## EXERCISE
Below are several entries. Transcribe exactly those lines that fall from the one with "1) Controllo se" through the one with "[Vai alla mia", end lines included.

::: SOURCE INFORMATION :::

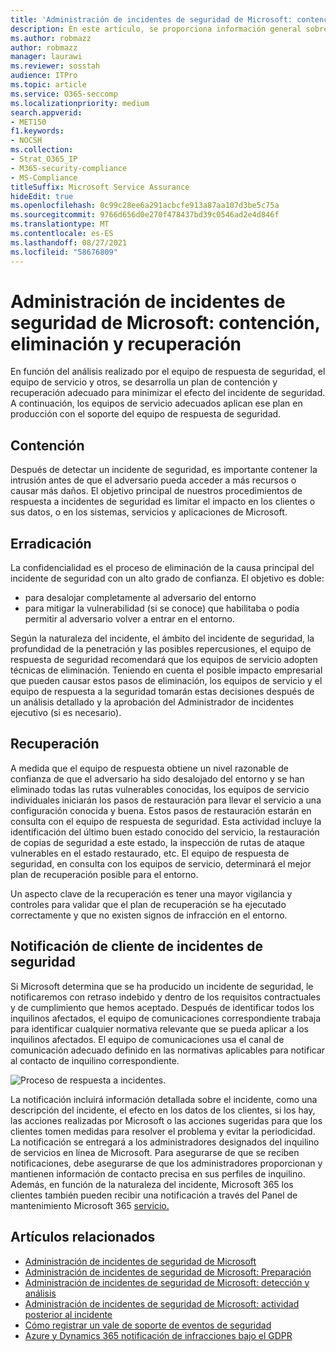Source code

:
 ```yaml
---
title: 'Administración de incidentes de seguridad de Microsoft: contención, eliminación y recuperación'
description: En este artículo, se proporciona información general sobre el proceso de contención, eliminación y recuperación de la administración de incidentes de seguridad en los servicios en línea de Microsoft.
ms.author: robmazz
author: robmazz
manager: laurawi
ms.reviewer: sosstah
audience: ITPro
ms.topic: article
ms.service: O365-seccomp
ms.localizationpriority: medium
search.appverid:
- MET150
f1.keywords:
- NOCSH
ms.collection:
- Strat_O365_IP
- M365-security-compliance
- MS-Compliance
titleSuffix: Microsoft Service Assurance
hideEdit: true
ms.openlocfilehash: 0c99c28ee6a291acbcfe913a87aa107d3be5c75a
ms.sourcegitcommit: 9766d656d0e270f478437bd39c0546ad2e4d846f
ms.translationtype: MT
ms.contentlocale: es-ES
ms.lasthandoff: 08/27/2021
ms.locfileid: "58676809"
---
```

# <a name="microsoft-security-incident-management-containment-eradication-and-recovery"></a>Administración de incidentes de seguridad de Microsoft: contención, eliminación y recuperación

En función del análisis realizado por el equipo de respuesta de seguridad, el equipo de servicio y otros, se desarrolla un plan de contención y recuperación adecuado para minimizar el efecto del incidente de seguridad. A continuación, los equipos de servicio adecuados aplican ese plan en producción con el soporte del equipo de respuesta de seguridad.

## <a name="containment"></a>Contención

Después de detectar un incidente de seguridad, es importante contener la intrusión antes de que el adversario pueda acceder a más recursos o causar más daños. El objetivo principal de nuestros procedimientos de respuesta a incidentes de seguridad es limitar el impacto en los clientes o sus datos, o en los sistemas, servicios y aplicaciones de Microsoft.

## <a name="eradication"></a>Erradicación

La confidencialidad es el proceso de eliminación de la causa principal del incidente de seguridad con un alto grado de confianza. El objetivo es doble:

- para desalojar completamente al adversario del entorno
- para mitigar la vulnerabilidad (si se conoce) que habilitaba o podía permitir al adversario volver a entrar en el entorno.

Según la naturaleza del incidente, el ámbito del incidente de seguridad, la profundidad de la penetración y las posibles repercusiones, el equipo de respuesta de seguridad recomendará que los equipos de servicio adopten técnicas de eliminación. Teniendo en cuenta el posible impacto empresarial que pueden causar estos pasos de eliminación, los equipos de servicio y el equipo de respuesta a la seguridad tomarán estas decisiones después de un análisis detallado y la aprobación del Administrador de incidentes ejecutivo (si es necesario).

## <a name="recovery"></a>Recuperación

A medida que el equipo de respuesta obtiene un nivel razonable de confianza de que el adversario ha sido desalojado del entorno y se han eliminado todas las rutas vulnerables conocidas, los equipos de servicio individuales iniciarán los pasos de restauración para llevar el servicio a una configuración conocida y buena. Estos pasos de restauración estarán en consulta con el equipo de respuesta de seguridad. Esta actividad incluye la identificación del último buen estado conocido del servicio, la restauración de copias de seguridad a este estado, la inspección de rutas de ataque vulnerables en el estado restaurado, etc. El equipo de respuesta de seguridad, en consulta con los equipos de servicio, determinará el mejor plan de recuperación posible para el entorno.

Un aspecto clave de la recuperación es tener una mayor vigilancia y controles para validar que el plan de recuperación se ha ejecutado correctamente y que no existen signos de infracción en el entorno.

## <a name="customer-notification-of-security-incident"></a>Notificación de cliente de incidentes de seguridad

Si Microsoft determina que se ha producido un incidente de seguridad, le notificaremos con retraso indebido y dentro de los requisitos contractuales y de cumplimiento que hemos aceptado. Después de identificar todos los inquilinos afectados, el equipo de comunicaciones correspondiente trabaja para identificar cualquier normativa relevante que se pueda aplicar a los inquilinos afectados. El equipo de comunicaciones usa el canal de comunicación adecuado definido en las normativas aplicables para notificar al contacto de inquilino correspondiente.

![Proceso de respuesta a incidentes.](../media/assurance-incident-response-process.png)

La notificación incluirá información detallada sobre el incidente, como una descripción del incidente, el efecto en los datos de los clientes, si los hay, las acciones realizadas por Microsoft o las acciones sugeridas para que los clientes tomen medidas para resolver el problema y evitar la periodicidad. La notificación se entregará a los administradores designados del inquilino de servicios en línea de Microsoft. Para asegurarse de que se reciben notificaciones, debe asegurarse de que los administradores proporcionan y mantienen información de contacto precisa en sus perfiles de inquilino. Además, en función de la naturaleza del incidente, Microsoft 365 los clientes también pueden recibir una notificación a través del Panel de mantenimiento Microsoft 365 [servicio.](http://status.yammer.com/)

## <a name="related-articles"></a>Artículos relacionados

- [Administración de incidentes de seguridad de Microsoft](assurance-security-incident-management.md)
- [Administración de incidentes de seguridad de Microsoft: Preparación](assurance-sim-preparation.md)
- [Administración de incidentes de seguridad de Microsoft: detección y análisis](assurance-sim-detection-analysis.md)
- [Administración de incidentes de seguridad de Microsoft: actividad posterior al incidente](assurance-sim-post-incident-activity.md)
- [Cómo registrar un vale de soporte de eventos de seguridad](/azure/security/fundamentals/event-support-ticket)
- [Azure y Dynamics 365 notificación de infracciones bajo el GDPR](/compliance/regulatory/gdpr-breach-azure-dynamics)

:::
::: SOURCE INFORMATION :::

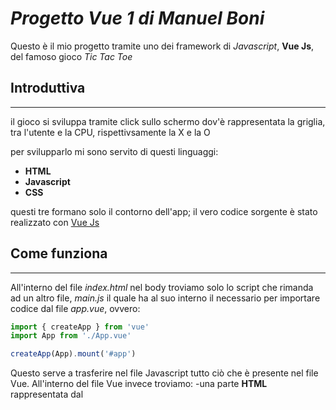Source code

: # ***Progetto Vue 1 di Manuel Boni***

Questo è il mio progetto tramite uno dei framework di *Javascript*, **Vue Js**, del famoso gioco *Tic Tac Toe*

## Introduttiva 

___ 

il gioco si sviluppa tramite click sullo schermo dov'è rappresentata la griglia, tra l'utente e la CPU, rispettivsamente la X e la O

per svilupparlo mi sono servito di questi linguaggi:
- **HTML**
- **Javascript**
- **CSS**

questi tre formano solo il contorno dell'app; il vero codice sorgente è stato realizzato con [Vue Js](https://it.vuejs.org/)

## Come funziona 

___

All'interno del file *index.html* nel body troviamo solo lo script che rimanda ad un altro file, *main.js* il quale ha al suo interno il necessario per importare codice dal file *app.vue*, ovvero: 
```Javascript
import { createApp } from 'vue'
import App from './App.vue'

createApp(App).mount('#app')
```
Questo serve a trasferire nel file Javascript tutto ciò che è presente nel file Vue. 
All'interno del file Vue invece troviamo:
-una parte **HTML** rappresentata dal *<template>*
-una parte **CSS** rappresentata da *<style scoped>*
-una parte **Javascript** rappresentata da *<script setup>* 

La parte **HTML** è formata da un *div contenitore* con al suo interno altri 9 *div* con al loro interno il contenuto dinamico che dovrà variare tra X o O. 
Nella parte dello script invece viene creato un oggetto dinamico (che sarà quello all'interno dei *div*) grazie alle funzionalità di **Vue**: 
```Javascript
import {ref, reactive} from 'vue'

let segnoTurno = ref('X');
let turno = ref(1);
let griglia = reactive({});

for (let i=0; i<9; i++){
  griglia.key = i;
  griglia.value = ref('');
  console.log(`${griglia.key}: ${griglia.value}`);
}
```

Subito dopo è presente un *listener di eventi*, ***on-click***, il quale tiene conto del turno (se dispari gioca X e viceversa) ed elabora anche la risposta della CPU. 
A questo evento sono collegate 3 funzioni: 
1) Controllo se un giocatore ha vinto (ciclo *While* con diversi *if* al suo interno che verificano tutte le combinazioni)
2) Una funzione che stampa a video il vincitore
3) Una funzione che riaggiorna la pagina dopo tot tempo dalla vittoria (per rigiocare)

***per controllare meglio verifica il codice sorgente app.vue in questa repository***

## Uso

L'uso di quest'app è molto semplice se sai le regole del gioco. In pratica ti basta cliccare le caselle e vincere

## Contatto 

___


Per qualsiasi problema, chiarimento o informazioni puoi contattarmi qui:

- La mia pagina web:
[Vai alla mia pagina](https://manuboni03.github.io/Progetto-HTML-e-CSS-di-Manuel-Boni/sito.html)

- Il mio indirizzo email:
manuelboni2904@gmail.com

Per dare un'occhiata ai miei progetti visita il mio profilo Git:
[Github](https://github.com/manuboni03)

:::

## RESPONSE
1) Controllo se un giocatore ha vinto (ciclo *While* con diversi *if* al suo interno che verificano tutte le combinazioni)
2) Una funzione che stampa a video il vincitore
3) Una funzione che riaggiorna la pagina dopo tot tempo dalla vittoria (per rigiocare)

***per controllare meglio verifica il codice sorgente app.vue in questa repository***

## Uso

L'uso di quest'app è molto semplice se sai le regole del gioco. In pratica ti basta cliccare le caselle e vincere

## Contatto 

___


Per qualsiasi problema, chiarimento o informazioni puoi contattarmi qui:

- La mia pagina web:
[Vai alla mia pagina](https://manuboni03.github.io/Progetto-HTML-e-CSS-di-Manuel-Boni/sito.html)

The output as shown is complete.